**Exercise description:** Select from the records below every line that has the word "повторения" in it.

**Records for processing:**
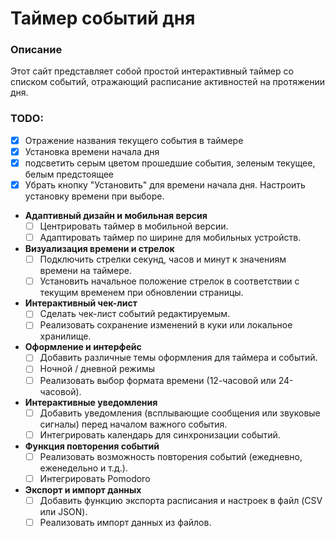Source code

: # Таймер событий дня
### Описание
Этот сайт представляет собой простой интерактивный таймер со списком событий, отражающий расписание активностей на протяжении дня.
### TODO:
- [x] Отражение названия текущего события в таймере
- [x] Установка времени начала дня
- [x] подсветить серым цветом прошедшие события, зеленым текущее, белым предстоящее
- [x] Убрать кнопку "Установить" для времени начала дня. Настроить установку времени при выборе.
- **Адаптивный дизайн и мобильная версия**
  - [ ] Центрировать таймер в мобильной версии.
  - [ ] Адаптировать таймер по ширине для мобильных устройств.
- **Визуализация времени и стрелок**
  - [ ] Подключить стрелки секунд, часов и минут к значениям времени на таймере.
  - [ ] Установить начальное положение стрелок в соответствии с текущим временем при обновлении страницы. 
- **Интерактивный чек-лист**
  - [ ] Сделать чек-лист событий редактируемым.
  - [ ] Реализовать сохранение изменений в куки или локальное хранилище.
- **Оформление и интерфейс**
  - [ ] Добавить различные темы оформления для таймера и событий.
  - [ ] Ночной / дневной режимы
  - [ ] Реализовать выбор формата времени (12-часовой или 24-часовой).
- **Интерактивные уведомления**
  - [ ] Добавить уведомления (всплывающие сообщения или звуковые сигналы) перед началом важного события.
  - [ ] Интегрировать календарь для синхронизации событий.
- **Функция повторения событий**
  - [ ] Реализовать возможность повторения событий (ежедневно, еженедельно и т.д.).
  - [ ] Интегрировать Pomodoro
- **Экспорт и импорт данных**
  - [ ] Добавить функцию экспорта расписания и настроек в файл (CSV или JSON).
  - [ ] Реализовать импорт данных из файлов.
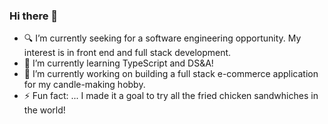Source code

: ### Hi there 👋

<!--
**itsjoonie/itsjoonie** is a ✨ _special_ ✨ repository because its `README.md` (this file) appears on your GitHub profile.

Here are some ideas to get you started:

- 🔭 I’m currently working on ...
- 🌱 I’m currently learning ...
- 👯 I’m looking to collaborate on ...
- 🤔 I’m looking for help with ...
- 💬 Ask me about ...
- 📫 How to reach me: ...
- 😄 Pronouns: ...
- ⚡ Fun fact: ...
-->

- 🔍 I’m currently seeking for a software engineering opportunity. My interest is in front end and full stack development.
- 🌱 I’m currently learning TypeScript and DS&A!
- 🔭 I’m currently working on building a full stack e-commerce application for my candle-making hobby. 
- ⚡ Fun fact: ... I made it a goal to try all the fried chicken sandwhiches in the world!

**Exercise output:**
- **Функция повторения событий**
  - [ ] Реализовать возможность повторения событий (ежедневно, еженедельно и т.д.).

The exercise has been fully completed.